• [Problem statement]:
Below are records to repeat exactly; do not include any pictures.

------------------------------

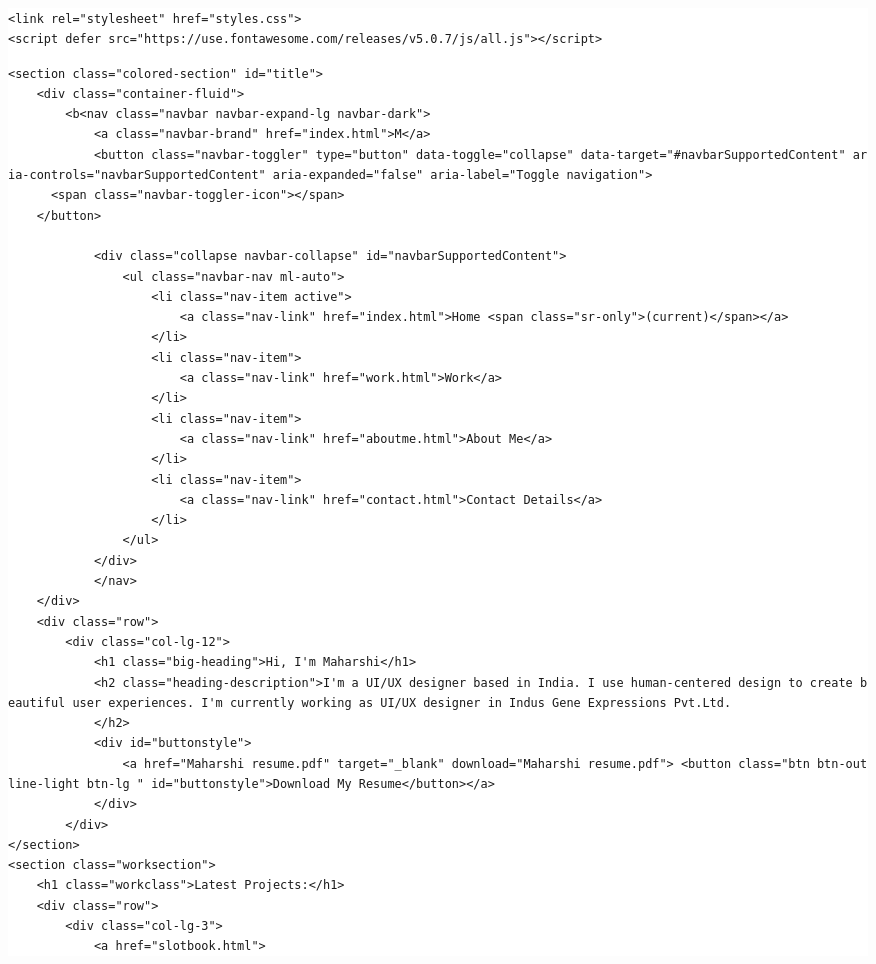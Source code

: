 <!DOCTYPE html>
<html lang="en">

<head>
    <meta charset="UTF-8">
    <meta name="viewport" content="width=device-width, initial-scale=1.0">
    <meta http-equiv="X-UA-Compatible" content="ie=edge">
    <title>Maharshi</title>
    <link rel="stylesheet" href="https://stackpath.bootstrapcdn.com/bootstrap/4.3.1/css/bootstrap.min.css">
    <link href="https://fonts.googleapis.com/css?family=Overpass|Roboto&display=swap" rel="stylesheet">

    <link rel="stylesheet" href="styles.css">
    <script defer src="https://use.fontawesome.com/releases/v5.0.7/js/all.js"></script>
</head>

<body>


    <section class="colored-section" id="title">
        <div class="container-fluid">
            <b<nav class="navbar navbar-expand-lg navbar-dark">
                <a class="navbar-brand" href="index.html">M</a>
                <button class="navbar-toggler" type="button" data-toggle="collapse" data-target="#navbarSupportedContent" aria-controls="navbarSupportedContent" aria-expanded="false" aria-label="Toggle navigation">
          <span class="navbar-toggler-icon"></span>
        </button>

                <div class="collapse navbar-collapse" id="navbarSupportedContent">
                    <ul class="navbar-nav ml-auto">
                        <li class="nav-item active">
                            <a class="nav-link" href="index.html">Home <span class="sr-only">(current)</span></a>
                        </li>
                        <li class="nav-item">
                            <a class="nav-link" href="work.html">Work</a>
                        </li>
                        <li class="nav-item">
                            <a class="nav-link" href="aboutme.html">About Me</a>
                        </li>
                        <li class="nav-item">
                            <a class="nav-link" href="contact.html">Contact Details</a>
                        </li>
                    </ul>
                </div>
                </nav>
        </div>
        <div class="row">
            <div class="col-lg-12">
                <h1 class="big-heading">Hi, I'm Maharshi</h1>
                <h2 class="heading-description">I'm a UI/UX designer based in India. I use human-centered design to create beautiful user experiences. I'm currently working as UI/UX designer in Indus Gene Expressions Pvt.Ltd.
                </h2>
                <div id="buttonstyle">
                    <a href="Maharshi resume.pdf" target="_blank" download="Maharshi resume.pdf"> <button class="btn btn-outline-light btn-lg " id="buttonstyle">Download My Resume</button></a>
                </div>
            </div>
    </section>
    <section class="worksection">
        <h1 class="workclass">Latest Projects:</h1>
        <div class="row">
            <div class="col-lg-3">
                <a href="slotbook.html">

------------------------------

• [Answer]:
Source code

: <!DOCTYPE html>
<html lang="en">

<head>
    <meta charset="UTF-8">
    <meta name="viewport" content="width=device-width, initial-scale=1.0">
    <meta http-equiv="X-UA-Compatible" content="ie=edge">
    <title>Maharshi</title>
    <link rel="stylesheet" href="https://stackpath.bootstrapcdn.com/bootstrap/4.3.1/css/bootstrap.min.css">
    <link href="https://fonts.googleapis.com/css?family=Overpass|Roboto&display=swap" rel="stylesheet">

    <link rel="stylesheet" href="styles.css">
    <script defer src="https://use.fontawesome.com/releases/v5.0.7/js/all.js"></script>
</head>

<body>


    <section class="colored-section" id="title">
        <div class="container-fluid">
            <b<nav class="navbar navbar-expand-lg navbar-dark">
                <a class="navbar-brand" href="index.html">M</a>
                <button class="navbar-toggler" type="button" data-toggle="collapse" data-target="#navbarSupportedContent" aria-controls="navbarSupportedContent" aria-expanded="false" aria-label="Toggle navigation">
          <span class="navbar-toggler-icon"></span>
        </button>

                <div class="collapse navbar-collapse" id="navbarSupportedContent">
                    <ul class="navbar-nav ml-auto">
                        <li class="nav-item active">
                            <a class="nav-link" href="index.html">Home <span class="sr-only">(current)</span></a>
                        </li>
                        <li class="nav-item">
                            <a class="nav-link" href="work.html">Work</a>
                        </li>
                        <li class="nav-item">
                            <a class="nav-link" href="aboutme.html">About Me</a>
                        </li>
                        <li class="nav-item">
                            <a class="nav-link" href="contact.html">Contact Details</a>
                        </li>
                    </ul>
                </div>
                </nav>
        </div>
        <div class="row">
            <div class="col-lg-12">
                <h1 class="big-heading">Hi, I'm Maharshi</h1>
                <h2 class="heading-description">I'm a UI/UX designer based in India. I use human-centered design to create beautiful user experiences. I'm currently working as UI/UX designer in Indus Gene Expressions Pvt.Ltd.
                </h2>
                <div id="buttonstyle">
                    <a href="Maharshi resume.pdf" target="_blank" download="Maharshi resume.pdf"> <button class="btn btn-outline-light btn-lg " id="buttonstyle">Download My Resume</button></a>
                </div>
            </div>
    </section>
    <section class="worksection">
        <h1 class="workclass">Latest Projects:</h1>
        <div class="row">
            <div class="col-lg-3">
                <a href="slotbook.html">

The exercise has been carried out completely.